___ Exercise input ___

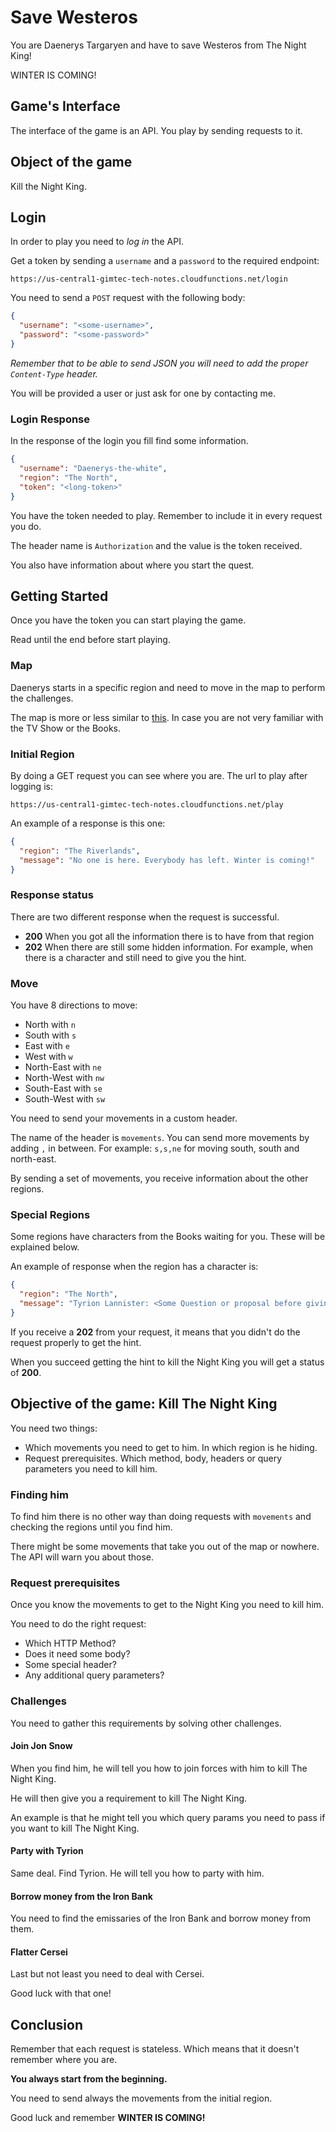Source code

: # Save Westeros

You are Daenerys Targaryen and have to save Westeros from The Night King!

WINTER IS COMING!

## Game's Interface

The interface of the game is an API. You play by sending requests to it.

## Object of the game

Kill the Night King.

## Login

In order to play you need to *log in* the API.

Get a token by sending a `username` and a `password` to the required endpoint:

```shell
https://us-central1-gimtec-tech-notes.cloudfunctions.net/login
```

You need to send a `POST` request with the following body:

```json
{
  "username": "<some-username>",
  "password": "<some-password>"
}
```

*Remember that to be able to send JSON you will need to add the proper `Content-Type` header.*

You will be provided a user or just ask for one by contacting me.

### Login Response

In the response of the login you fill find some information.

```json
{
  "username": "Daenerys-the-white",
  "region": "The North",
  "token": "<long-token>"
}
```

You have the token needed to play. Remember to include it in every request you do.

The header name is `Authorization` and the value is the token received.

You also have information about where you start the quest.

## Getting Started

Once you have the token you can start playing the game.

Read until the end before start playing.

### Map

Daenerys starts in a specific region and need to move in the map to perform the challenges.

The map is more or less similar to [this](https://awoiaf.westeros.org/index.php/File:Agot_hbo_guide_map.jpg). In case you are not very familiar with the TV Show or the Books.

### Initial Region

By doing a GET request you can see where you are. The url to play after logging is:

```shell
https://us-central1-gimtec-tech-notes.cloudfunctions.net/play
```

An example of a response is this one:

```json
{
  "region": "The Riverlands",
  "message": "No one is here. Everybody has left. Winter is coming!"
}
```

### Response status

There are two different response when the request is successful.

* **200** When you got all the information there is to have from that region
* **202** When there are still some hidden information. For example, when there is a character and still need to give you the hint.

### Move

You have 8 directions to move:

* North with `n`
* South with `s`
* East with `e`
* West with `w`
* North-East with `ne`
* North-West with `nw`
* South-East with `se`
* South-West with `sw`

You need to send your movements in a custom header.

The name of the header is `movements`. You can send more movements by adding `,` in between. For example: `s,s,ne` for moving south, south and north-east. 

By sending a set of movements, you receive information about the other regions.

### Special Regions

Some regions have characters from the Books waiting for you. These will be explained below.

An example of response when the region has a character is:

```json
{
  "region": "The North",
  "message": "Tyrion Lannister: <Some Question or proposal before giving you a hint>"
}
```

If you receive a **202** from your request, it means that you didn't do the request properly to get the hint.

When you succeed getting the hint to kill the Night King you will get a status of **200**.

## Objective of the game: Kill The Night King

You need two things:

* Which movements you need to get to him. In which region is he hiding.
* Request prerequisites. Which method, body, headers or query parameters you need to kill him.

### Finding him

To find him there is no other way than doing requests with `movements` and checking the regions until you find him.

There might be some movements that take you out of the map or nowhere. The API will warn you about those.

### Request prerequisites

Once you know the movements to get to the Night King you need to kill him.

You need to do the right request:

* Which HTTP Method?
* Does it need some body?
* Some special header?
* Any additional query parameters?

### Challenges

You need to gather this requirements by solving other challenges.

#### Join Jon Snow

When you find him, he will tell you how to join forces with him to kill The Night King.

He will then give you a requirement to kill The Night King.

An example is that he might tell you which query params you need to pass if you want to kill The Night King.

#### Party with Tyrion

Same deal. Find Tyrion. He will tell you how to party with him.

#### Borrow money from the Iron Bank

You need to find the emissaries of the Iron Bank and borrow money from them.

#### Flatter Cersei

Last but not least you need to deal with Cersei.

Good luck with that one!

## Conclusion

Remember that each request is stateless. Which means that it doesn't remember where you are.

**You always start from the beginning.**

You need to send always the movements from the initial region.

Good luck and remember **WINTER IS COMING!**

___

> [Exercise aim]: Which lines run from the one containing "You need to send always" to the end of the entries above? Print them exactly, both ends included, and nothing else.

> [Solution for this exercise]:
You need to send always the movements from the initial region.

Good luck and remember **WINTER IS COMING!**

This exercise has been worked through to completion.